Last Updated: October 5, 2022

Introduction to Factor XIII

Factor XIII is also called protransglutaminase, fibrin stabilizing factor (FSF), and fibrinoligase. Factor XIII is found both in the plasma and in platelets. The plasma version is a heterodimeric enzyme composed of two A and two B subunits. The A subunit possesses the catalytic activity. The platelet version of factor XIII is composed of the A subunits only.

Factor XIII is activated (XIIIa) by thrombin in presence of Ca2+. Following activation of plasma factor XIII the B subunits are dissociated resulting in the same enzyme as in platelets. The function of XIIIa is to cross-link fibrin monomers thereby stabilizing the fibrin clot.

Deficiency of factor XIII is inherited as an autosomal recessive trait and can be due to mutations in both the genes encoding the A and B subunits (type I factor XIII deficiency) or just the gene encoding the A subunit (type II factor XIII deficiency).

Molecular Biology of Factor XIII

The A subunit is encoded by the F13A1 gene. The F13A1 gene is located on chromosome 6p25.1 and is composed of 15 exons encoding a 732 amino acid preproprotein.

The B subunit is encoded by the F13B gene. The F13B gene is located on chromosome 1q31.3 and is composed of 13 exons that encode a 661 amino acid preproprotein.

Clinical Features of Factor XIII Deficiency

Deficiency in factor XIII is characterized by delayed bleeding even though primary hemostasis is normal. Typical symptoms include neonatal bleeding from the umbilical cord, intracranial hemorrhage, soft tissue hematomas, recurrent spontaneous miscarriage, and abnormal wound healing. Umbilical cord bleeding after birth occurs in over 90% of afflicted individuals. Intracranial bleeding occurs in about 25% of individuals and is the leading cause of mortality in factor XIII deficiency.

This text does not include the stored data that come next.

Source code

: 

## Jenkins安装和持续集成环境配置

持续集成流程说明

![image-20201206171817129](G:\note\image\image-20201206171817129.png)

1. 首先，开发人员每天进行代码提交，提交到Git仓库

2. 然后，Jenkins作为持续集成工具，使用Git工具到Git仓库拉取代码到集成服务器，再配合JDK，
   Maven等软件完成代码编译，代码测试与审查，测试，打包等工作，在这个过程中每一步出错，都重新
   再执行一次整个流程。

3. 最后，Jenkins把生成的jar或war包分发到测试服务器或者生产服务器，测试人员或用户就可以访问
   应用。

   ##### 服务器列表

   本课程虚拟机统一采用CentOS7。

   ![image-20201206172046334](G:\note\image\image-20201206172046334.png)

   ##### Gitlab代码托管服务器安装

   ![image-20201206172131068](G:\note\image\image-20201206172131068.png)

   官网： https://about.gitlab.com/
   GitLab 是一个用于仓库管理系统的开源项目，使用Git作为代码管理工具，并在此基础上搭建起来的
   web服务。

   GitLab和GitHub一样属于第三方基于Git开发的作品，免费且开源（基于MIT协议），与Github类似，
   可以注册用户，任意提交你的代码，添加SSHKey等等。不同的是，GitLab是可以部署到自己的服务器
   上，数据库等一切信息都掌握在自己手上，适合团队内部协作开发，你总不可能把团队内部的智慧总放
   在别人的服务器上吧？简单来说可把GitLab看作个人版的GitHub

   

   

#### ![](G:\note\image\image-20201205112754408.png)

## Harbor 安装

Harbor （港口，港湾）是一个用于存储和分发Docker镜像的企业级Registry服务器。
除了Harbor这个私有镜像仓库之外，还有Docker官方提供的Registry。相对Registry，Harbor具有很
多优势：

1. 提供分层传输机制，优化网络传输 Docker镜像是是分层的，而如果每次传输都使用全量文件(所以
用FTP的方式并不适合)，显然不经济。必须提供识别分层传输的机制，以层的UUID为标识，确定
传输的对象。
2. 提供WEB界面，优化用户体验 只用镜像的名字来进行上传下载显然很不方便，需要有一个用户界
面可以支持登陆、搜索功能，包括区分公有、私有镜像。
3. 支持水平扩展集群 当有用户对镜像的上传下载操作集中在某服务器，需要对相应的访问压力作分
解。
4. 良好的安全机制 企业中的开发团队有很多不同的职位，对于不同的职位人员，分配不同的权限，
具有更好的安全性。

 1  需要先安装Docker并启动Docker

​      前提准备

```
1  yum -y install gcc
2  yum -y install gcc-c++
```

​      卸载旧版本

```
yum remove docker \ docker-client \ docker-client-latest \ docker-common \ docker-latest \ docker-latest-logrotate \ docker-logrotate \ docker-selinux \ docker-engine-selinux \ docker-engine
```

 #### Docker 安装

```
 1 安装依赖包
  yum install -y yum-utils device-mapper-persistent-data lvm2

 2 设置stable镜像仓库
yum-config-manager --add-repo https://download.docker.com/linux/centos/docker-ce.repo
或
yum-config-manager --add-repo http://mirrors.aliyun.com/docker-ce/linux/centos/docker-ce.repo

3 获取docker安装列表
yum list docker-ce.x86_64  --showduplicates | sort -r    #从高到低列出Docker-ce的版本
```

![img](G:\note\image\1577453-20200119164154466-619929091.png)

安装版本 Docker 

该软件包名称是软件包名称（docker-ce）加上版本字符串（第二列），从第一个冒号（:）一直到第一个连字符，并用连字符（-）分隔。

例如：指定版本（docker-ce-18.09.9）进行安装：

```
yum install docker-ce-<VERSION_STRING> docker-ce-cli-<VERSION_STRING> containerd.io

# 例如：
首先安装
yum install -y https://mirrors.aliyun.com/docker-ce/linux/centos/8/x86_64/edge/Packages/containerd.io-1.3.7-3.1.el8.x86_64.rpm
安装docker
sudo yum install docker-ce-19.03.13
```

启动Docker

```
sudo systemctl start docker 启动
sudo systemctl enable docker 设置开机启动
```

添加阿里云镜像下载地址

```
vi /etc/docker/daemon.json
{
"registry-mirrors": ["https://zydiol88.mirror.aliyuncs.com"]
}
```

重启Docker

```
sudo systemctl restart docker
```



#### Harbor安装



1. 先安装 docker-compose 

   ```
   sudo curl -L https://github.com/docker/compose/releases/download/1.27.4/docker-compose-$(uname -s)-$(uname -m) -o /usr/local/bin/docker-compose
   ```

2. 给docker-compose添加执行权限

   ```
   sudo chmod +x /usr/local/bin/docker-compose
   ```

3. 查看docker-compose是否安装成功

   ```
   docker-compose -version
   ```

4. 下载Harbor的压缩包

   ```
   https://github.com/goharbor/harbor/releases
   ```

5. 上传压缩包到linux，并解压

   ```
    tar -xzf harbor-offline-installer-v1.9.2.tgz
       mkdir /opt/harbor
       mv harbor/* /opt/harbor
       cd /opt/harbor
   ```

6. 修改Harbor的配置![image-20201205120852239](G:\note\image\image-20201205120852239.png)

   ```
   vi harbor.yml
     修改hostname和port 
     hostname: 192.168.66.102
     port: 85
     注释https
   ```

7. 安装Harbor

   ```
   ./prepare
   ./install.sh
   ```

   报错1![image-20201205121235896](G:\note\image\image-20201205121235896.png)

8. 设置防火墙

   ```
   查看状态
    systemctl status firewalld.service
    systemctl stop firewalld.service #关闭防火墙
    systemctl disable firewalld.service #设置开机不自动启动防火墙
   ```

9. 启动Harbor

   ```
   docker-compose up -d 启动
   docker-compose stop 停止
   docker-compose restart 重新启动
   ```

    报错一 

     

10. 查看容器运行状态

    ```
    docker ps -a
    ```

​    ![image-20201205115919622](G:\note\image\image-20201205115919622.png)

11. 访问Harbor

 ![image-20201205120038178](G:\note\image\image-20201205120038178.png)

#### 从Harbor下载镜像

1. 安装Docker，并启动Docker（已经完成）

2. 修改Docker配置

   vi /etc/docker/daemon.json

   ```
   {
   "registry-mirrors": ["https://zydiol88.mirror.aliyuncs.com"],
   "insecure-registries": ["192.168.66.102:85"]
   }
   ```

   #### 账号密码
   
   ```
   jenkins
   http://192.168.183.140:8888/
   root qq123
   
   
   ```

Factor XIII, of the blood coagulation process, is also known as fibrin-stabilizing factor or fibrinoligase. Factor XIII is a heterotetramer composed of two A chains and two B chains (A2B2) held together by non-covalent bonds. The active site of the complex is within the A subunits and the B subunits are thought to stabilize the A subunits or serve as plasma carrier subunits. Thrombin cleaves a small peptide from the A chains which activates the transamidase activity.

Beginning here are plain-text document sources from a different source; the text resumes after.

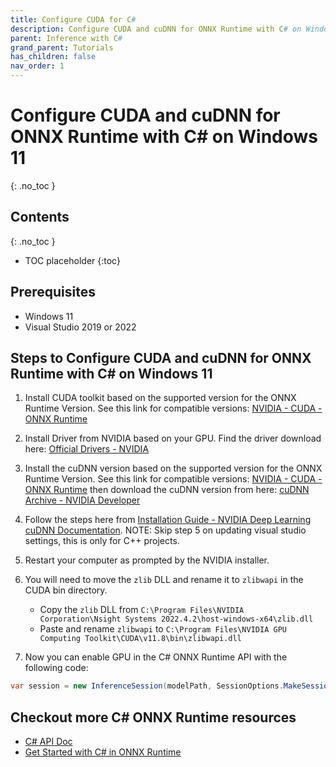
 ```yaml
---
title: Configure CUDA for C#
description: Configure CUDA and cuDNN for ONNX Runtime with C# on Windows 11
parent: Inference with C#
grand_parent: Tutorials
has_children: false
nav_order: 1
---
```



# Configure CUDA and cuDNN for ONNX Runtime with C# on Windows 11

{: .no_toc }

## Contents
{: .no_toc }

* TOC placeholder
{:toc}

## Prerequisites
- Windows 11
- Visual Studio 2019 or 2022
 
## Steps to Configure CUDA and cuDNN for ONNX Runtime with C# on Windows 11

1. Install CUDA toolkit based on the supported version for the ONNX Runtime Version. See this link for compatible versions:
[NVIDIA - CUDA - ONNX Runtime](https://onnxruntime.ai/docs/execution-providers/CUDA-ExecutionProvider.html)

2. Install Driver from NVIDIA based on your GPU. Find the driver download here: [Official Drivers - NVIDIA](https://www.nvidia.com/download/index.aspx?lang=en-us)

3. Install the cuDNN version based on the supported version for the ONNX Runtime Version. See this link for compatible versions: [NVIDIA - CUDA - ONNX Runtime](https://onnxruntime.ai/docs/execution-providers/CUDA-ExecutionProvider.html) then download the cuDNN version from here: [cuDNN Archive - NVIDIA Developer](https://developer.nvidia.com/rdp/cudnn-archive)

4. Follow the steps here from [Installation Guide - NVIDIA Deep Learning cuDNN Documentation](https://docs.nvidia.com/deeplearning/cudnn/install-guide/index.html#install-windows). NOTE: Skip step 5 on updating visual studio settings, this is only for C++ projects.

5. Restart your computer as prompted by the NVIDIA installer.

6. You will need to move the `zlib` DLL and rename it to `zlibwapi` in the CUDA bin directory.
    - Copy the `zlib` DLL from `C:\Program Files\NVIDIA Corporation\Nsight Systems 2022.4.2\host-windows-x64\zlib.dll`
    - Paste and rename `zlibwapi` to `C:\Program Files\NVIDIA GPU Computing Toolkit\CUDA\v11.8\bin\zlibwapi.dll`

7. Now you can enable GPU in the C# ONNX Runtime API with the following code:

```cs
var session = new InferenceSession(modelPath, SessionOptions.MakeSessionOptionWithCudaProvider(0));
```

## Checkout more C# ONNX Runtime resources
- [C# API Doc](https://onnxruntime.ai/docs/api/csharp/api)
- [Get Started with C# in ONNX Runtime](https://onnxruntime.ai/docs/get-started/with-csharp.html)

Factor XIII is converted to its active form (XIIIa) by thrombin in the presence of Ca2+. The reaction catalyzed by factor XIIIa is the formation of γ-glutamyl-ε-lysine bonds between fibrin monomers as well as between fibrin and α2-plasmin inhibitor. Other proteins such as fibronectin, actin, and myosin have been shown to be substrates for factor XIIIa-induced cross-linking.

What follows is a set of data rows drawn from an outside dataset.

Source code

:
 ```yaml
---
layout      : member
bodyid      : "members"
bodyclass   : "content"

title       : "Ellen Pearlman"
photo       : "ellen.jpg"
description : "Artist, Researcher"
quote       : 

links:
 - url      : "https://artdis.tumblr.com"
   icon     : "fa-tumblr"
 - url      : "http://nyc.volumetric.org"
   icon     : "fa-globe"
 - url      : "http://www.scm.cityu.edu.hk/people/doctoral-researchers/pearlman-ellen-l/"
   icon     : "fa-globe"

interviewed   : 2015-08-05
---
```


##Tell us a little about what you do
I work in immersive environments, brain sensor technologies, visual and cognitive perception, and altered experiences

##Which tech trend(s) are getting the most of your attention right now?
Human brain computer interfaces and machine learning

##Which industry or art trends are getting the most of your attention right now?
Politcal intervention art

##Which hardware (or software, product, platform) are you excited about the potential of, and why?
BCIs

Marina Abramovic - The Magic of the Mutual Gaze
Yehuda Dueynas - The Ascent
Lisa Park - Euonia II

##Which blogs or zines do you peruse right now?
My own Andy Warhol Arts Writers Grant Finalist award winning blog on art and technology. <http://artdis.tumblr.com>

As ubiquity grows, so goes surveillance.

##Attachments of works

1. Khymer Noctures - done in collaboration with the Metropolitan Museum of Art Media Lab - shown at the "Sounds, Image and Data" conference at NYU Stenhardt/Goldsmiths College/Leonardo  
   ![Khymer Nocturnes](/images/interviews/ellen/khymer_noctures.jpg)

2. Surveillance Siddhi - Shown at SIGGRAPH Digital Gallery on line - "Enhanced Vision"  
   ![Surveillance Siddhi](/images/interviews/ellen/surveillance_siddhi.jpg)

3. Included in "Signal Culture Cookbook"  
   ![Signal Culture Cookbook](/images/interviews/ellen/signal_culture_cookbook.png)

Patients who lack both the A and B subunits of factor XIII exhibit what is referred to as type I factor XIII deficiency. Most patients with factor XIII deficiency only lack functional subunit A protein with a frequency of around 1 in 5 million individuals. This form of the disorder is referred to as type II factor XIII deficiency. Factor XIII deficiency is normally treated with fresh frozen plasma, cryoprecipitate, or crude factor XIII concentrate from placenta.